(Document images with source code)

--- START ---

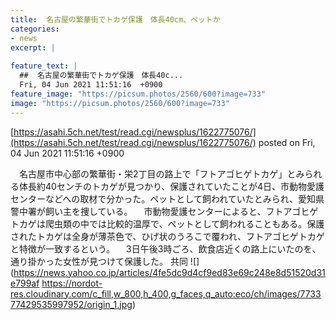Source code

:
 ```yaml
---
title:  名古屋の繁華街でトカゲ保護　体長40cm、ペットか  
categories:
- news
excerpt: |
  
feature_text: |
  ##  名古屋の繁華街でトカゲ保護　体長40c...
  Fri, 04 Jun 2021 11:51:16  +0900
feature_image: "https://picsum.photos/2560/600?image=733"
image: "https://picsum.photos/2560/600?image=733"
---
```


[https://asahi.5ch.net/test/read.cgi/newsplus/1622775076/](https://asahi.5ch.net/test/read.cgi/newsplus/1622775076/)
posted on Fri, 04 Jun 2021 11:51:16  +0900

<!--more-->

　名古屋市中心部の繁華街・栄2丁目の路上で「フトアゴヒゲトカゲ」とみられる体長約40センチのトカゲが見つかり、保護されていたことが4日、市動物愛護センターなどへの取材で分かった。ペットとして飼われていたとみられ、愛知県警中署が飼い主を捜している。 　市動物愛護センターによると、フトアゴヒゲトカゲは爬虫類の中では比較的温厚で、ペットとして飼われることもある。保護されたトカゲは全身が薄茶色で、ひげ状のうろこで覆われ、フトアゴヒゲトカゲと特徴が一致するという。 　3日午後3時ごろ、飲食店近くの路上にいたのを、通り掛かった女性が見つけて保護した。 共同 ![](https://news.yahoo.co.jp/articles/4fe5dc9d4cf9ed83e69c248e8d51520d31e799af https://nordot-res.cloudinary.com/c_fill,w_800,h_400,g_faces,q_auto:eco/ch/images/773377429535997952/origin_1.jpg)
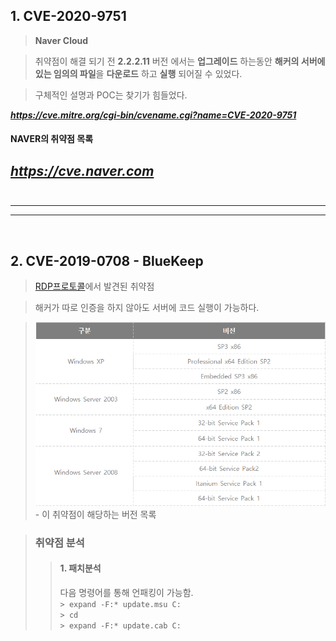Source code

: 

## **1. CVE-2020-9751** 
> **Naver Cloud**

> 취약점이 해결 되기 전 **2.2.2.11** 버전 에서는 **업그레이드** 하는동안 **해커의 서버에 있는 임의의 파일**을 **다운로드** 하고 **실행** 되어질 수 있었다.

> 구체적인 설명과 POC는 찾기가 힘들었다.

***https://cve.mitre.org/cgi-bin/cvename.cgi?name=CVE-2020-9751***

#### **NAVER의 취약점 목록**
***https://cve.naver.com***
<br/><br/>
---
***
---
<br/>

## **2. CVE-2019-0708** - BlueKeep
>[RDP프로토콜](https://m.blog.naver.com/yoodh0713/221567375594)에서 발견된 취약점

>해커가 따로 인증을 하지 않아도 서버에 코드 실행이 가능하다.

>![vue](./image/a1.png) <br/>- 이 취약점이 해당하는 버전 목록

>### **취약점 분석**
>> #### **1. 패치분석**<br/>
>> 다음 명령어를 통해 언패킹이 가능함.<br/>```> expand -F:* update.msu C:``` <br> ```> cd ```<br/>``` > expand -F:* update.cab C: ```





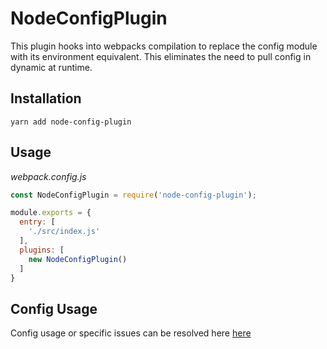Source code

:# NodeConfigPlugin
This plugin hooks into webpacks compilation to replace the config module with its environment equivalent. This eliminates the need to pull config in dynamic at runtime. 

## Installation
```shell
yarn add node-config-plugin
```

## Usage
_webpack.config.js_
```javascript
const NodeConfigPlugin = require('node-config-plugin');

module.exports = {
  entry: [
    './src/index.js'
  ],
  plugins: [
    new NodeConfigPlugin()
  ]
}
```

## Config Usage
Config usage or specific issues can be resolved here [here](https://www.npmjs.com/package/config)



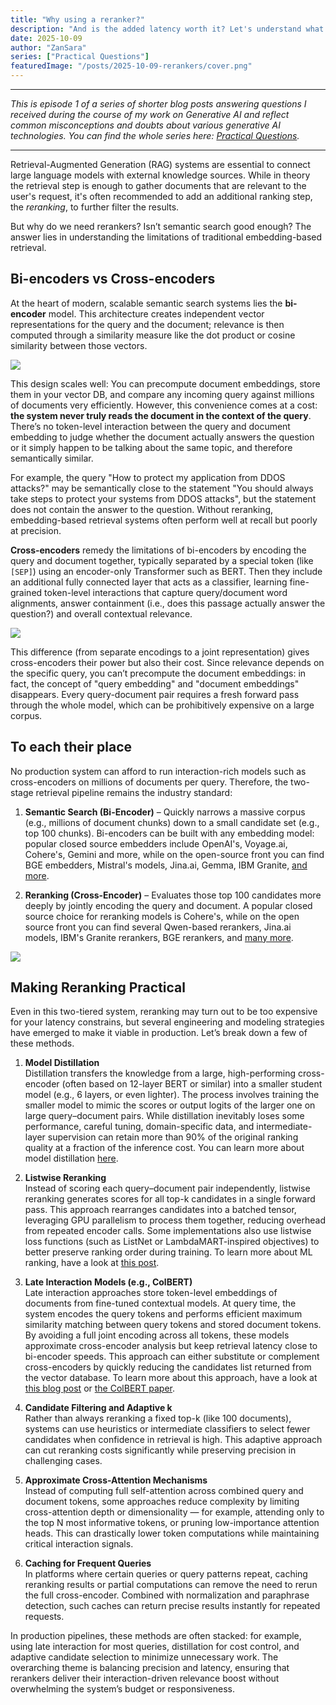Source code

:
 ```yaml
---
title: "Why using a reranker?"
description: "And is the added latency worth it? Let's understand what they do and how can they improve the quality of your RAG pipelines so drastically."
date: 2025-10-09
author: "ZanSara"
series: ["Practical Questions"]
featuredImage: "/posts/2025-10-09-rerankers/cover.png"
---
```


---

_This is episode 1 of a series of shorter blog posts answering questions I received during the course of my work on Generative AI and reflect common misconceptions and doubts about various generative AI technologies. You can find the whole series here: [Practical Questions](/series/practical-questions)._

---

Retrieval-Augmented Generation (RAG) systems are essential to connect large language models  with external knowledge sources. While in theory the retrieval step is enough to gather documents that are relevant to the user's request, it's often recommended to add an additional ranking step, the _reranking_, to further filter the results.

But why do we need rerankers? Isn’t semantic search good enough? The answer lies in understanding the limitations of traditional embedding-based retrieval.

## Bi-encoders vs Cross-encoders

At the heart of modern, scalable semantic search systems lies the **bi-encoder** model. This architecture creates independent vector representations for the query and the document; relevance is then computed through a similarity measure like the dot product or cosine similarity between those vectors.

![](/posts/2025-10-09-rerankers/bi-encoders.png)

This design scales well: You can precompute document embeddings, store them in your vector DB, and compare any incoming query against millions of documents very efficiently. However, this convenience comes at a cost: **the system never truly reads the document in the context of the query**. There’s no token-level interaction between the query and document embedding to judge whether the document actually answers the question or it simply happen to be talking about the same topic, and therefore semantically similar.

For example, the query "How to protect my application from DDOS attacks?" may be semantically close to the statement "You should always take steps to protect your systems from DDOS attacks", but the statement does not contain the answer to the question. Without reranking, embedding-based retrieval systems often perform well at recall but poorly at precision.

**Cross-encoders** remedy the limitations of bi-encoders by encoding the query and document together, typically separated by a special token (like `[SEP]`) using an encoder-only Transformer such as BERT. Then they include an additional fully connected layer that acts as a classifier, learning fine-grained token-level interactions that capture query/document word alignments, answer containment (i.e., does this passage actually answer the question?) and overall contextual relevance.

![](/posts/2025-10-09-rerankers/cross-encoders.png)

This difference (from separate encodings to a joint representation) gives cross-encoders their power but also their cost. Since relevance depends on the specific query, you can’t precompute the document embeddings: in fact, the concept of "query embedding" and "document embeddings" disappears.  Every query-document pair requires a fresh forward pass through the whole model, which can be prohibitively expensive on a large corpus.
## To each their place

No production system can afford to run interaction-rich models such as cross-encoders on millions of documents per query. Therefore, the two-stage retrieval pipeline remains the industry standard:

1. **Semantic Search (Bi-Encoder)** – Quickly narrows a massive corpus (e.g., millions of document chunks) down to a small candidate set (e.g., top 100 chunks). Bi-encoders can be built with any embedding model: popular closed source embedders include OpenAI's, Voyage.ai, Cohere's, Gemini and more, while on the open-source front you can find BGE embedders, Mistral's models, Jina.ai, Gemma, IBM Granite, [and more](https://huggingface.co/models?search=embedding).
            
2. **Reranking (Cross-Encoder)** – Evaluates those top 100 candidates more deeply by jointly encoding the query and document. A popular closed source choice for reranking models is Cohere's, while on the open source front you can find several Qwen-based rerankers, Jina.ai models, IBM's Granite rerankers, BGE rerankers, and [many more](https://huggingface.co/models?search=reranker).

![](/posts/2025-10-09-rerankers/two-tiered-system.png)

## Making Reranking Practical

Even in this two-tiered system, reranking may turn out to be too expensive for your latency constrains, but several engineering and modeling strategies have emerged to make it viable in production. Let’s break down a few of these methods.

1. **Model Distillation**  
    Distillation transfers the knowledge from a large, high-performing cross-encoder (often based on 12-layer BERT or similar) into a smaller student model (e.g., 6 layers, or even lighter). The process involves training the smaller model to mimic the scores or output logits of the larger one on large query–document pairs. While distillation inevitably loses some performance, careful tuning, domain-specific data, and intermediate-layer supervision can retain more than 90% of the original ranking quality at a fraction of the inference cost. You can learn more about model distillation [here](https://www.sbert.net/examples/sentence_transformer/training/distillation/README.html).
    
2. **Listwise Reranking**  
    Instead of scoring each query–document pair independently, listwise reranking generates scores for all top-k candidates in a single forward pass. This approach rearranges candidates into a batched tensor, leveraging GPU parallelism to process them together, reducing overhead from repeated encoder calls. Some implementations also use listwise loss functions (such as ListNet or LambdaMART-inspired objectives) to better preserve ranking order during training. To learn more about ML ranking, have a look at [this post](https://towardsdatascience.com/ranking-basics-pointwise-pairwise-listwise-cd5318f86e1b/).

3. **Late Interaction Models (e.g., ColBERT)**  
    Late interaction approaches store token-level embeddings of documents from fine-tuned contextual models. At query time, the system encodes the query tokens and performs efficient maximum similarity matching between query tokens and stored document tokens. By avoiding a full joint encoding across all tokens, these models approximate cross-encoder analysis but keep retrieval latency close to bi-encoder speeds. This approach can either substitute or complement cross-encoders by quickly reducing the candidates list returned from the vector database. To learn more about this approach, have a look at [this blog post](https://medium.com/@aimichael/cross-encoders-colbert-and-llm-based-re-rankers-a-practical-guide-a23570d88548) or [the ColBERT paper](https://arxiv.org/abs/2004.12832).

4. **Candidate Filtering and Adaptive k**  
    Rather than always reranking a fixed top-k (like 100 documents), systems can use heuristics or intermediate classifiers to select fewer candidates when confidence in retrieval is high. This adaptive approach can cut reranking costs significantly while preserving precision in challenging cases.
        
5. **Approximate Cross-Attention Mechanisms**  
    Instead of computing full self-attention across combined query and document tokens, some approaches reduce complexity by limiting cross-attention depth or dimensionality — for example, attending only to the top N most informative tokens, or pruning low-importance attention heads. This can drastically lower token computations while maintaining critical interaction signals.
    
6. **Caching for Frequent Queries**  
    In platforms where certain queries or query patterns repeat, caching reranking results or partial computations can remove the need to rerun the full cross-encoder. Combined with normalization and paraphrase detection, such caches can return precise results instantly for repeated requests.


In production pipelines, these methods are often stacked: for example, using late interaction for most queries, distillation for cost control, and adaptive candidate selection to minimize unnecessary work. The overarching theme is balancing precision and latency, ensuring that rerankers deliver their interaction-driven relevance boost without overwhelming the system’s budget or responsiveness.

--- END ---

** Task prompt **
Above are the records. Print exactly, and only, the lines from the line with "## Bi-encoders vs Cross-encoders" to the line with "At the heart", both inclusive.

** Task solution **
## Bi-encoders vs Cross-encoders

At the heart of modern, scalable semantic search systems lies the **bi-encoder** model. This architecture creates independent vector representations for the query and the document; relevance is then computed through a similarity measure like the dot product or cosine similarity between those vectors.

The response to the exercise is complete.